- Series
- Geometry Topology Seminar
- Time
- Monday, November 6, 2017 - 2:30pm for 2.5 hours
- Location
- Boyd 304
- Speaker
- Peter Lambert-Cole and Alex Zupan – Georgia Tech and Univ. Nebraska Lincoln
- Organizer
- Caitlin Leverson
Peter Lambert-Cole: Mutant knots are notoriously hard to distinguish. Many, but not all, knot invariants take the same value on mutant pairs. Khovanov homology with coefficients in Z/2Z is known to be mutation-invariant, while the bigraded knot Floer homology groups can distinguish mutants such as the famous Kinoshita-Terasaka and Conway pair. However, Baldwin and Levine conjectured that delta-graded knot Floer homology, a singly-graded reduction of the full invariant, is preserved by mutation. In this talk, I will give a new proof that Khovanov homology mod 2 is mutation-invariant. The same strategy can be applied to delta-graded knot Floer homology and proves the Baldwin-Levine conjecture for mutations on a large class of tangles. -----------------------------------------------------------------------------------------------------------------------------------------------Alex Zupan: Generally speaking, given a type of manifold decomposition, a natural
problem is to determine the structure of all decompositions for a fixed
manifold. In particular, it is interesting to understand the space of
decompositions for the simplest objects. For example, Waldhausen's
Theorem asserts that up to isotopy, the 3-sphere has a unique Heegaard
splitting in every genus, and Otal proved an analogous result for
classical bridge splittings of the unknot.
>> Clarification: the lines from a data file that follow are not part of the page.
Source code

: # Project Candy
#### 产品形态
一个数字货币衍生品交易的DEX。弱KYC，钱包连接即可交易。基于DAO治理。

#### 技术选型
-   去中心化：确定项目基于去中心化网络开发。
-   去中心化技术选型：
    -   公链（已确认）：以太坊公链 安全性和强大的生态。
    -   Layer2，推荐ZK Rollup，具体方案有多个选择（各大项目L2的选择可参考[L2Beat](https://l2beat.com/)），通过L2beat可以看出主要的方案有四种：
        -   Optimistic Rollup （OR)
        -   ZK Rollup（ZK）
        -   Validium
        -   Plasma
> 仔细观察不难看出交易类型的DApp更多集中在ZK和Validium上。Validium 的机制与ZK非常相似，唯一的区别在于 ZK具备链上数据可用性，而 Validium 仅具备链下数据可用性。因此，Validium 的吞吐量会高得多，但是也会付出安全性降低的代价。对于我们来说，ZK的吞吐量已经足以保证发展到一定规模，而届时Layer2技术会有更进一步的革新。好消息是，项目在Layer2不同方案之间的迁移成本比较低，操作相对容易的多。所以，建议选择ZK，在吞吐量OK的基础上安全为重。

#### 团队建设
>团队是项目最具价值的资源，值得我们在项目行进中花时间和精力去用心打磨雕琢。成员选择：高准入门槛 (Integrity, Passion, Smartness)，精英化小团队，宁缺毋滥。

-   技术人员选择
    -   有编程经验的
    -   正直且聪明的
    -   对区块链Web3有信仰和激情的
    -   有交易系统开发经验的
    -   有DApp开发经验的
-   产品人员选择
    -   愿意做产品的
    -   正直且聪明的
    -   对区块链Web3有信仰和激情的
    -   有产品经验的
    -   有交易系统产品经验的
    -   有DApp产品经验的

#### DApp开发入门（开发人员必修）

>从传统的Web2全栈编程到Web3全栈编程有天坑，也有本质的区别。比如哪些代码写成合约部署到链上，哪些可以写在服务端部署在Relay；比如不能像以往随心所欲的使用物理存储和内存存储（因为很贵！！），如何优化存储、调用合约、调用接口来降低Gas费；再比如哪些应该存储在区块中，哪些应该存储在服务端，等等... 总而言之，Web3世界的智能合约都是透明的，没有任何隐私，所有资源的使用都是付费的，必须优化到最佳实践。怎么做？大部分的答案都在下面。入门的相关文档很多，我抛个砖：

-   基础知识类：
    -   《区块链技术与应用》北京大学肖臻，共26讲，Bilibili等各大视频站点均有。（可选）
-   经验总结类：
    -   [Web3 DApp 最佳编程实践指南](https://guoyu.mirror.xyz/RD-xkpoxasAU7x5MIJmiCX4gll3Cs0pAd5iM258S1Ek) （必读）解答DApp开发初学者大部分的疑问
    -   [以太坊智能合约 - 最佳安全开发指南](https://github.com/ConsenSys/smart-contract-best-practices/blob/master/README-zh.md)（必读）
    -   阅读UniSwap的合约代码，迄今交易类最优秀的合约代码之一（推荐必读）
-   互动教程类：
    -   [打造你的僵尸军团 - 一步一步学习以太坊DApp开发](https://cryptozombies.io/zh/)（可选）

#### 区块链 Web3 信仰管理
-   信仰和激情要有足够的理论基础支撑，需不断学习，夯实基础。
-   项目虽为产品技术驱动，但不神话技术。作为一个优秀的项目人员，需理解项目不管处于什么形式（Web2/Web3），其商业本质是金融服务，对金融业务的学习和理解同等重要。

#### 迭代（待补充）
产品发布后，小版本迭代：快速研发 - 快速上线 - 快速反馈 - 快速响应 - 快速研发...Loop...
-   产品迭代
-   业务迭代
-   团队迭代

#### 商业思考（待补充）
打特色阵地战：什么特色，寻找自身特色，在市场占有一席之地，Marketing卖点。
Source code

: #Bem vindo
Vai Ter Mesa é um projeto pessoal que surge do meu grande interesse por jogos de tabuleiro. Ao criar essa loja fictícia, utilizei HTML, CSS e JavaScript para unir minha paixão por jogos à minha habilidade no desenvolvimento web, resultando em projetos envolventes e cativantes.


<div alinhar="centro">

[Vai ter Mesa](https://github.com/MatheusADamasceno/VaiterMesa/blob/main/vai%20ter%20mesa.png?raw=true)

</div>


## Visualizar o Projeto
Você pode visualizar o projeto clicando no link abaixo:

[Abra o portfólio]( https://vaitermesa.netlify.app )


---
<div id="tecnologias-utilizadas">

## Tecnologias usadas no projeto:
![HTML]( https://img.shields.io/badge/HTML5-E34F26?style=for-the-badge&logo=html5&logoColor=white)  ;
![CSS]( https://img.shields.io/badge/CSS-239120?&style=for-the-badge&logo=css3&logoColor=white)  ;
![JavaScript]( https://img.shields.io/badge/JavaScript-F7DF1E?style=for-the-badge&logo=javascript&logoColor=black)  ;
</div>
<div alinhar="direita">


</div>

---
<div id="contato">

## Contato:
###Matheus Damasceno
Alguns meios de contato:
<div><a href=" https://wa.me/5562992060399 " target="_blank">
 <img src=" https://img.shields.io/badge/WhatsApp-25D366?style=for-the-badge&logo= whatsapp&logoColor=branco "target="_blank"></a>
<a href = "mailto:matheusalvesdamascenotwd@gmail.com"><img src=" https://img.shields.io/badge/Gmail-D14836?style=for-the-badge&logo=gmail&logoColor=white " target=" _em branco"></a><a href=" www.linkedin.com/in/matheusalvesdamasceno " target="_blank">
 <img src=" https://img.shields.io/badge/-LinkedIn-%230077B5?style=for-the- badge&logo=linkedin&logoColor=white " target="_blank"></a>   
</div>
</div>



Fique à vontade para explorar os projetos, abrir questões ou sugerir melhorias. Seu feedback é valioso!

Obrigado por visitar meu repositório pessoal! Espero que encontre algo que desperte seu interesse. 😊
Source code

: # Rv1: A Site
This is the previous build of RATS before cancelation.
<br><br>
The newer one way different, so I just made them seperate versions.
In both cases, we say that
these decompositions are "standard," since they can be viewed as generic
modifications of a minimal splitting. In this talk, we examine a
similar question in dimension four, proving that -- unlike the situation
in dimension three -- the unknotted 2-sphere in the 4-sphere admits a
non-standard bridge trisection. This is joint work with Jeffrey Meier.